# Swarms in Upstate NY, anybody seeing any?



## NY_BLUES (May 14, 2009)

I have only had 2 swarm calls this year, and have only caught 3 swarms total. Usually i have dozens of calls. I think that a number of managed hives died during the winter, and a number of feral colonies. I also think that many of the colonies that did make it through werent as large as normal, so it has taken longer to see the swarms. I would expect to still get calls all the way through september, but i wont go and get any after july 15 unless they are huge.


----------



## beemilk (Sep 12, 2012)

I had just one call who said the swarm was low on a small tree in her front yard. I started getting my stuff together but 15 minutes later she called and said they just flew away.

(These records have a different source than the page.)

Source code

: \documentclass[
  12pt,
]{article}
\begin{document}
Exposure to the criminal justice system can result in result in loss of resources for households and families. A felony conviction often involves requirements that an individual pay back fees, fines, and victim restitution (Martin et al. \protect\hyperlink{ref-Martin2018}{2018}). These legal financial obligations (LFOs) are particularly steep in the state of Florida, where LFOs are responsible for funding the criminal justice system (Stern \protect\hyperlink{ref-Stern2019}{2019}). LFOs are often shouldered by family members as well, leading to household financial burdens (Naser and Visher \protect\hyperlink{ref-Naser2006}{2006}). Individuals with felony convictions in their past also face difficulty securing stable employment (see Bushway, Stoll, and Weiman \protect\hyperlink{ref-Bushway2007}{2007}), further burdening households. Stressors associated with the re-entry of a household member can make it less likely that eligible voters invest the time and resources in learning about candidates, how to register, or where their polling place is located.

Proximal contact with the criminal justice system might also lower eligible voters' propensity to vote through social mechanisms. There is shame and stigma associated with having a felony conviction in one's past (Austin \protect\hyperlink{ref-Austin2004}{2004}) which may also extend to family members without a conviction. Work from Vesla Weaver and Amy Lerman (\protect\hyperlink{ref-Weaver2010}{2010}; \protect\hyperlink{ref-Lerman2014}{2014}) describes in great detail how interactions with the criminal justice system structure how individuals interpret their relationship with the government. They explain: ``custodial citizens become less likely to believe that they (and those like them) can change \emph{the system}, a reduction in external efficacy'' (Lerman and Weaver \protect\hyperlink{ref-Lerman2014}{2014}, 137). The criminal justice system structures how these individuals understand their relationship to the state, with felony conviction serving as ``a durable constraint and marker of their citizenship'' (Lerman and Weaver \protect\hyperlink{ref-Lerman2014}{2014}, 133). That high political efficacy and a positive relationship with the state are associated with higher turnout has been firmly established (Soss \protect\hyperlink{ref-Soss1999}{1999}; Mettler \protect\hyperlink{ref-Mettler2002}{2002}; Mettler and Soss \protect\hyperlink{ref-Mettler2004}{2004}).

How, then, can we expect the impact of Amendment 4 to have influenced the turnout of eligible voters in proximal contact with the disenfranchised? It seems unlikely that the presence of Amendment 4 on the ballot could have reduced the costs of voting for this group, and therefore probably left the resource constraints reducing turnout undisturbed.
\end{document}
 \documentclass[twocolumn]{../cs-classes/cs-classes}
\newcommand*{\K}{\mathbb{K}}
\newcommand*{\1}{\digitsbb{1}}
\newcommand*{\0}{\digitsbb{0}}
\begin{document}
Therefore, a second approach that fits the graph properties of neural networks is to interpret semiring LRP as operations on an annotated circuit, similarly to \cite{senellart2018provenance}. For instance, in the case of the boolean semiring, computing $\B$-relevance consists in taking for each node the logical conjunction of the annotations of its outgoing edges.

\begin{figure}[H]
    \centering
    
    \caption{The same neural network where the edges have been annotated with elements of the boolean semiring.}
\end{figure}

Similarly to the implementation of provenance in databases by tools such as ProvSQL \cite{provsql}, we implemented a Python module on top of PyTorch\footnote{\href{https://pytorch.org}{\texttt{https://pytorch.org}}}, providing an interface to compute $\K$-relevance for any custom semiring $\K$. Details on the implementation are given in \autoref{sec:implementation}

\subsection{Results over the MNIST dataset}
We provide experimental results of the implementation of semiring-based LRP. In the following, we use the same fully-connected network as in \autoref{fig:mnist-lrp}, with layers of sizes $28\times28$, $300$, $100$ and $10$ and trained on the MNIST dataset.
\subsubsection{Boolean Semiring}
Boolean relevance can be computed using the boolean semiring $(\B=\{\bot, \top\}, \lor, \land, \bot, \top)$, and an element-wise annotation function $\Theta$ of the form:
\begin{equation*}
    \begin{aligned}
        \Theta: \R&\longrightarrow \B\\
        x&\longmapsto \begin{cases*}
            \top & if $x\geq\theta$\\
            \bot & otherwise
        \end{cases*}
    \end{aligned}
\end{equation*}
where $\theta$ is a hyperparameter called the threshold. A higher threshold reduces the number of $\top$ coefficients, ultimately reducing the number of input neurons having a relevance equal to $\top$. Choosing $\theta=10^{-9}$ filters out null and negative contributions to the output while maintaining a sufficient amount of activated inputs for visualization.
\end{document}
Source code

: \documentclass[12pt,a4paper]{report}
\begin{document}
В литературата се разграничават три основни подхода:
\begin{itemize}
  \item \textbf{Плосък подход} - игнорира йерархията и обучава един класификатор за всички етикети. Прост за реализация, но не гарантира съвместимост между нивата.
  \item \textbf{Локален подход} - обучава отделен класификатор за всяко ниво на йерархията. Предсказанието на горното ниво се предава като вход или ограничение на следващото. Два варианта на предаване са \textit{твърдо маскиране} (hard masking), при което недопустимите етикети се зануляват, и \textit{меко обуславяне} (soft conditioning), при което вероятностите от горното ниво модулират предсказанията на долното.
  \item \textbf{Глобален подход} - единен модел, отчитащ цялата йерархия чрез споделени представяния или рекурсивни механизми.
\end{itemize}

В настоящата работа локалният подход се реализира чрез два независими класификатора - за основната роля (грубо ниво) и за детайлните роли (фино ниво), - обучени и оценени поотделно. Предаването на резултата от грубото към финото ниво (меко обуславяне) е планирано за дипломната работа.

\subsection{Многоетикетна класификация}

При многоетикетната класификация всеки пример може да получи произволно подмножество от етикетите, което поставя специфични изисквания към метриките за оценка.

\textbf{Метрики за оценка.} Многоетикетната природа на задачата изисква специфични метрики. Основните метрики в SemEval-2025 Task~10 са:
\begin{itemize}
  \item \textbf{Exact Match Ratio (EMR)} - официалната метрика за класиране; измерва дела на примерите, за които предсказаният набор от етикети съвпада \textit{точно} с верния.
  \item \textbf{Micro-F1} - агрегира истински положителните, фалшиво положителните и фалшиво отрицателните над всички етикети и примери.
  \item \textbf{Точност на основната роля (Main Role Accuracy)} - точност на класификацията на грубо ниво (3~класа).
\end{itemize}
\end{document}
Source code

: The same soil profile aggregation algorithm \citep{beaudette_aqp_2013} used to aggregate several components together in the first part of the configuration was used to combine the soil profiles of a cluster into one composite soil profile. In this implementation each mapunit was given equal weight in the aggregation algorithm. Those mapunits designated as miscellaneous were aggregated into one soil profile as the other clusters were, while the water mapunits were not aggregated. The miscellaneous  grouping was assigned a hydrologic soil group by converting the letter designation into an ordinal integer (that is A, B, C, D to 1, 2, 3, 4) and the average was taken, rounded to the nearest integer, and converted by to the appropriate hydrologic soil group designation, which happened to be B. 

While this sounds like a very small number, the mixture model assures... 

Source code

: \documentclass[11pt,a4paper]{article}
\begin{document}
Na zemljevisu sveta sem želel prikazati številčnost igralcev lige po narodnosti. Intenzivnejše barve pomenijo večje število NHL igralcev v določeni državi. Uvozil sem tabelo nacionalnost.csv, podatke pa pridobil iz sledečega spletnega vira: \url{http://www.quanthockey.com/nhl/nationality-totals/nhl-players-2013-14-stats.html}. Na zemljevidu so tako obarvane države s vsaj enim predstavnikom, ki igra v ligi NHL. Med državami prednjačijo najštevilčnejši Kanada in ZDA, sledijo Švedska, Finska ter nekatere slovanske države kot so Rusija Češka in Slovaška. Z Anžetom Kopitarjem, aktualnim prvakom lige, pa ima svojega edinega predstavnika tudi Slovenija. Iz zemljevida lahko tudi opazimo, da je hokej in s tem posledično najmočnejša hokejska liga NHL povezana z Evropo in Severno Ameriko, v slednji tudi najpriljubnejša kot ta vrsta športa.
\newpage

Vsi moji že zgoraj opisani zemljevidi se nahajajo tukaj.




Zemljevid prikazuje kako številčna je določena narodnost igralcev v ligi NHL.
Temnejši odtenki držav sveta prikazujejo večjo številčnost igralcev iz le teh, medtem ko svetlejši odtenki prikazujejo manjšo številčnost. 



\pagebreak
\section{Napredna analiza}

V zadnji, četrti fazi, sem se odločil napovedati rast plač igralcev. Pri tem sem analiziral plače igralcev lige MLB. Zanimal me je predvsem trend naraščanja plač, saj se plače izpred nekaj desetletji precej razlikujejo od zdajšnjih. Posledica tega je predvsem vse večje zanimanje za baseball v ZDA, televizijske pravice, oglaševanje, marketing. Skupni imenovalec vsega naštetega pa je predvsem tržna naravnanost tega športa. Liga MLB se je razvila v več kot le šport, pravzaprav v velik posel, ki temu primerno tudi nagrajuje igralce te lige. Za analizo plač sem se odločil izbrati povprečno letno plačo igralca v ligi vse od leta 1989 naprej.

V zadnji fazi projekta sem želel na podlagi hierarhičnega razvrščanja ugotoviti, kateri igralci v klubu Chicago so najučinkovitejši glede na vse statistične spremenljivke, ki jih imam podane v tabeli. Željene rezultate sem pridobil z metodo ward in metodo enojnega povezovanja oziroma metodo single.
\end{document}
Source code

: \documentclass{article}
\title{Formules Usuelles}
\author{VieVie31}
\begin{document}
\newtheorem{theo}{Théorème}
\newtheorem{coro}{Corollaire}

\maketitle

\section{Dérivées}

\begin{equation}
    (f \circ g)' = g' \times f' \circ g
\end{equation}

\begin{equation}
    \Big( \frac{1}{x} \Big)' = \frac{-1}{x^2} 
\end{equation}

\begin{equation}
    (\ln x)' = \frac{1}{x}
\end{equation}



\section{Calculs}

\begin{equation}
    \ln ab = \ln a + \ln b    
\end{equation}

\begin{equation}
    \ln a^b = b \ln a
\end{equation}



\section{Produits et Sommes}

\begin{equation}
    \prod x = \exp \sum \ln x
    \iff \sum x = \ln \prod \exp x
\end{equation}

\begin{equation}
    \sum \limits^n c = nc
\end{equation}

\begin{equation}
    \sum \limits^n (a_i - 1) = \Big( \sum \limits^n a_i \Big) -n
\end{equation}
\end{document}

Other than that I have four swarm traps out but have had absolutely no activity in any of them.


----------



## mathesonequip (Jul 9, 2012)

:scratch:just one small one, added a second deep nuc box to it yesterday, I previously had to re-queen after some left , not a problem free swarm, they are fine now... no bees around. my wife likes to pick wild flowers by the roadside, the only place I have seen any bees working the roadside is about 2 miles from where the swarm came from about 40 miles away. that area is almost within drone range from Kingston Ontario, so far no trucks with summer bees [migratory] yet this year. the last 2 years the summer visitors have not done too well, maybe they are not comeing? on Friday I talked to 2 beekeepers at the Pulaski ny farmers market, one had 1/3 as many swarm calls as normal, the other had had none. the keeper from Syracuse was having a good year for honey . as you go north of Syracuse things are behind with spotty good honey flow. the season still seems about 10 or 12 days late. ok as long as fall is not 10 days early. .. oh yeah I did get a call yesterday for a paper wasp nest does that count?


----------



## enjambres (Jun 30, 2013)

Last year I had three swarms to my barn walls in late May, early June. (These were all cut-out and became my hived-bees.) I was prepared with enough equipment for the same number, but so far only one small, disorganized, pseudo-swarm has appeared. I'm not sure what's up with them and will check sometime this week. They arrived last Monday.

Enj.


----------



## mathesonequip (Jul 9, 2012)

I mentioned in post #4 that i had talked to 2 keepers. one said he had lost 42 of 46 last winter, I think he said no swarms yet. I lost 7 of 7 some in march with lots of honey left. that is the way things were in the north country. no feral bees left or close to none. that kind of is where we are at.


----------



## nysharps (Mar 16, 2012)

Well, I guess I'm kind of glad it's not "just me"... at the same time sad that the bees aren't doing so well. I didn't harvest any honey last year because I had just started with the TBHs and wanted the bees to establish themselves. Collected some honey from the hives this spring... but at this rate, I won't even have any bees going into next winter.


----------



## mathesonequip (Jul 9, 2012)

much of upstate ny is pretty iffy for TBH in the winter. I am not saying it can not be done, but maybe it is not the best idea.


----------



## Dan. NY (Apr 15, 2011)

I made a weak attempt at getting swarms this spring. I just left out 2 boxes with drawn comb in hopes that it would attract something. It didnt. (not even wax moths or hive beetles or anything bad) 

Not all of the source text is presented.